**Required action:** In the material below, find the line containing "the appeals court.</span></p>" and the line containing "to provide backup.</span></p>", then reproduce exactly both of them and every line between, and nothing else.

**Records for this exercise:**
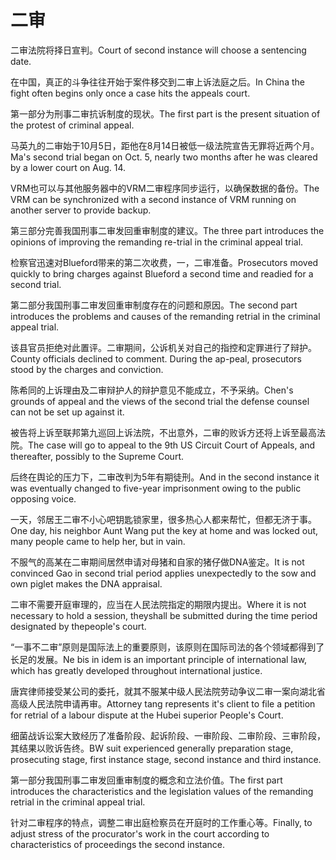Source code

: # 二审

<p><span class="chinese">二审法院将择日宣判。</span><span class="english">Court of second instance will choose a sentencing date.</span></p>

<p><span class="chinese">在中国，真正的斗争往往开始于案件移交到二审上诉法庭之后。</span><span class="english">In China the fight often begins only once a case hits the appeals court.</span></p>

<p><span class="chinese">第一部分为刑事二审抗诉制度的现状。</span><span class="english">The first part is the present situation of the protest of criminal appeal.</span></p>

<p><span class="chinese">马英九的二审始于10月5日，距他在8月14日被低一级法院宣告无罪将近两个月。</span><span class="english">Ma's second trial began on Oct. 5, nearly two months after he was cleared by a lower court on Aug. 14.</span></p>

<p><span class="chinese">VRM也可以与其他服务器中的VRM二审程序同步运行，以确保数据的备份。</span><span class="english">The VRM can be synchronized with a second instance of VRM running on another server to provide backup.</span></p>

<p><span class="chinese">第三部分完善我国刑事二审发回重审制度的建议。</span><span class="english">The three part introduces the opinions of improving the remanding re-trial in the criminal appeal trial.</span></p>

<p><span class="chinese">检察官迅速对Blueford带来的第二次收费，一，二审准备。</span><span class="english">Prosecutors moved quickly to bring charges against Blueford a second time and readied for a second trial.</span></p>

<p><span class="chinese">第二部分我国刑事二审发回重审制度存在的问题和原因。</span><span class="english">The second part introduces the problems and causes of the remanding retrial in the criminal appeal trial.</span></p>

<p><span class="chinese">该县官员拒绝对此置评。二审期间，公诉机关对自己的指控和定罪进行了辩护。</span><span class="english">County officials declined to comment. During the ap-peal, prosecutors stood by the charges and conviction.</span></p>

<p><span class="chinese">陈希同的上诉理由及二审辩护人的辩护意见不能成立，不予采纳。</span><span class="english">Chen's grounds of appeal and the views of the second trial the defense counsel can not be set up against it.</span></p>

<p><span class="chinese">被告将上诉至联邦第九巡回上诉法院，不出意外，二审的败诉方还将上诉至最高法院。</span><span class="english">The case will go to appeal to the 9th US Circuit Court of Appeals, and thereafter, possibly to the Supreme Court.</span></p>

<p><span class="chinese">后终在舆论的压力下，二审改判为5年有期徒刑。</span><span class="english">And in the second instance it was eventually changed to five-year imprisonment owing to the public opposing voice.</span></p>

<p><span class="chinese">一天，邻居王二审不小心吧钥匙锁家里，很多热心人都来帮忙，但都无济于事。</span><span class="english">One day, his neighbor Aunt Wang put the key at home and was locked out, many people came to help her, but in vain.</span></p>

<p><span class="chinese">不服气的高某在二审期间居然申请对母猪和自家的猪仔做DNA鉴定。</span><span class="english">It is not convinced Gao in second trial period applies unexpectedly to the sow and own piglet makes the DNA appraisal.</span></p>

<p><span class="chinese">二审不需要开庭审理的，应当在人民法院指定的期限内提出。</span><span class="english">Where it is not necessary to hold a session, theyshall be submitted during the time period designated by thepeople's court.</span></p>

<p><span class="chinese">“一事不二审”原则是国际法上的重要原则，该原则在国际司法的各个领域都得到了长足的发展。</span><span class="english">Ne bis in idem is an important principle of international law, which has greatly developed throughout international justice.</span></p>

<p><span class="chinese">唐宾律师接受某公司的委托，就其不服某中级人民法院劳动争议二审一案向湖北省高级人民法院申请再审。</span><span class="english">Attorney tang represents it's client to file a petition for retrial of a labour dispute at the Hubei superior People's Court.</span></p>

<p><span class="chinese">细菌战诉讼案大致经历了准备阶段、起诉阶段、一审阶段、二审阶段、三审阶段，其结果以败诉告终。</span><span class="english">BW suit experienced generally preparation stage, prosecuting stage, first instance stage, second instance and third instance.</span></p>

<p><span class="chinese">第一部分我国刑事二审发回重审制度的概念和立法价值。</span><span class="english">The first part introduces the characteristics and the legislation values of the remanding retrial in the criminal appeal trial.</span></p>

<p><span class="chinese">针对二审程序的特点，调整二审出庭检察员在开庭时的工作重心等。</span><span class="english">Finally, to adjust stress of the procurator's work in the court according to characteristics of proceedings the second instance.</span></p>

**Solution below:**
<p><span class="chinese">在中国，真正的斗争往往开始于案件移交到二审上诉法庭之后。</span><span class="english">In China the fight often begins only once a case hits the appeals court.</span></p>

<p><span class="chinese">第一部分为刑事二审抗诉制度的现状。</span><span class="english">The first part is the present situation of the protest of criminal appeal.</span></p>

<p><span class="chinese">马英九的二审始于10月5日，距他在8月14日被低一级法院宣告无罪将近两个月。</span><span class="english">Ma's second trial began on Oct. 5, nearly two months after he was cleared by a lower court on Aug. 14.</span></p>

<p><span class="chinese">VRM也可以与其他服务器中的VRM二审程序同步运行，以确保数据的备份。</span><span class="english">The VRM can be synchronized with a second instance of VRM running on another server to provide backup.</span></p>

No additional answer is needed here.